● **STORED DATA**
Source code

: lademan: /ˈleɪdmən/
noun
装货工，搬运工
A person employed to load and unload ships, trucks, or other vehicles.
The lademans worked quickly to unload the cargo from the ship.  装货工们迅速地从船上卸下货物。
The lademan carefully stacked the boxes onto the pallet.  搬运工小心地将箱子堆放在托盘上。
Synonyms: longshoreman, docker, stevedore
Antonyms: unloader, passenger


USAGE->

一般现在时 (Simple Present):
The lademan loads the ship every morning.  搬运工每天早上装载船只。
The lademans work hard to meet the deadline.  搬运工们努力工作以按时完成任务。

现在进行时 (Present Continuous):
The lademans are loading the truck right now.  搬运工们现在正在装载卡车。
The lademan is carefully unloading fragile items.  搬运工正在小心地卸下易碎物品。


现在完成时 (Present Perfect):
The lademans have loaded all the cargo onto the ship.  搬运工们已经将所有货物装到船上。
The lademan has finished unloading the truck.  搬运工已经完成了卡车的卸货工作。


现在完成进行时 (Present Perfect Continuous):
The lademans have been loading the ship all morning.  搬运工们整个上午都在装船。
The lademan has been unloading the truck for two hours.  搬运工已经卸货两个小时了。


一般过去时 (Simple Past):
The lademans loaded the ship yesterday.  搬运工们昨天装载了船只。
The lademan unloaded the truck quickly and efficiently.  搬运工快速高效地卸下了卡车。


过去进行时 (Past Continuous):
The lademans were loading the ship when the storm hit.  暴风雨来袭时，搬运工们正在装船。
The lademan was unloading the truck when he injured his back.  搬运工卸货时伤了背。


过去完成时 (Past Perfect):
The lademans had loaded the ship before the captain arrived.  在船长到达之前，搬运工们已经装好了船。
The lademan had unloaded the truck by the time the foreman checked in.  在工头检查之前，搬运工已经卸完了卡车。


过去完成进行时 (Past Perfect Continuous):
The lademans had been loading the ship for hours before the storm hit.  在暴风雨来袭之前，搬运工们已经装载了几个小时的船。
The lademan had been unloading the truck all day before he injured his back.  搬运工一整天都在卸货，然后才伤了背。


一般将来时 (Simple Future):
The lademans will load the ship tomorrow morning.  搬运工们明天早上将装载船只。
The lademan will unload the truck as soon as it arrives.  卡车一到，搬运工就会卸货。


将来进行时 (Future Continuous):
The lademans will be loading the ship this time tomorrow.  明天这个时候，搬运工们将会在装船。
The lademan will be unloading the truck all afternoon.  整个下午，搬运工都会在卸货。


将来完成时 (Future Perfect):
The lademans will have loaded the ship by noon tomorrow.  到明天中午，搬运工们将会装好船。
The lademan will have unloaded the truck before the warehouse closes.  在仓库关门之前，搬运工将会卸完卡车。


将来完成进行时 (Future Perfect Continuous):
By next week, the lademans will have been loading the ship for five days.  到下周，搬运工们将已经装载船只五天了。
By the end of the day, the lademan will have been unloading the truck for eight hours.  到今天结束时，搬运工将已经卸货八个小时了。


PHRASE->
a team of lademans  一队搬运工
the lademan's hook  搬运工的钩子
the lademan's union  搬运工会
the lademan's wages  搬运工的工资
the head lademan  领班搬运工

● **TASK REQUIREMENTS**
Every entry must be set down exactly, with nothing left out.

● **RESPONSE TO THE TASK**
Source code

: lademan: /ˈleɪdmən/
noun
装货工，搬运工
A person employed to load and unload ships, trucks, or other vehicles.
The lademans worked quickly to unload the cargo from the ship.  装货工们迅速地从船上卸下货物。
The lademan carefully stacked the boxes onto the pallet.  搬运工小心地将箱子堆放在托盘上。
Synonyms: longshoreman, docker, stevedore
Antonyms: unloader, passenger


USAGE->

一般现在时 (Simple Present):
The lademan loads the ship every morning.  搬运工每天早上装载船只。
The lademans work hard to meet the deadline.  搬运工们努力工作以按时完成任务。

现在进行时 (Present Continuous):
The lademans are loading the truck right now.  搬运工们现在正在装载卡车。
The lademan is carefully unloading fragile items.  搬运工正在小心地卸下易碎物品。


现在完成时 (Present Perfect):
The lademans have loaded all the cargo onto the ship.  搬运工们已经将所有货物装到船上。
The lademan has finished unloading the truck.  搬运工已经完成了卡车的卸货工作。


现在完成进行时 (Present Perfect Continuous):
The lademans have been loading the ship all morning.  搬运工们整个上午都在装船。
The lademan has been unloading the truck for two hours.  搬运工已经卸货两个小时了。


一般过去时 (Simple Past):
The lademans loaded the ship yesterday.  搬运工们昨天装载了船只。
The lademan unloaded the truck quickly and efficiently.  搬运工快速高效地卸下了卡车。


过去进行时 (Past Continuous):
The lademans were loading the ship when the storm hit.  暴风雨来袭时，搬运工们正在装船。
The lademan was unloading the truck when he injured his back.  搬运工卸货时伤了背。


过去完成时 (Past Perfect):
The lademans had loaded the ship before the captain arrived.  在船长到达之前，搬运工们已经装好了船。
The lademan had unloaded the truck by the time the foreman checked in.  在工头检查之前，搬运工已经卸完了卡车。


过去完成进行时 (Past Perfect Continuous):
The lademans had been loading the ship for hours before the storm hit.  在暴风雨来袭之前，搬运工们已经装载了几个小时的船。
The lademan had been unloading the truck all day before he injured his back.  搬运工一整天都在卸货，然后才伤了背。


一般将来时 (Simple Future):
The lademans will load the ship tomorrow morning.  搬运工们明天早上将装载船只。
The lademan will unload the truck as soon as it arrives.  卡车一到，搬运工就会卸货。


将来进行时 (Future Continuous):
The lademans will be loading the ship this time tomorrow.  明天这个时候，搬运工们将会在装船。
The lademan will be unloading the truck all afternoon.  整个下午，搬运工都会在卸货。


将来完成时 (Future Perfect):
The lademans will have loaded the ship by noon tomorrow.  到明天中午，搬运工们将会装好船。
The lademan will have unloaded the truck before the warehouse closes.  在仓库关门之前，搬运工将会卸完卡车。


将来完成进行时 (Future Perfect Continuous):
By next week, the lademans will have been loading the ship for five days.  到下周，搬运工们将已经装载船只五天了。
By the end of the day, the lademan will have been unloading the truck for eight hours.  到今天结束时，搬运工将已经卸货八个小时了。


PHRASE->
a team of lademans  一队搬运工
the lademan's hook  搬运工的钩子
the lademan's union  搬运工会
the lademan's wages  搬运工的工资
the head lademan  领班搬运工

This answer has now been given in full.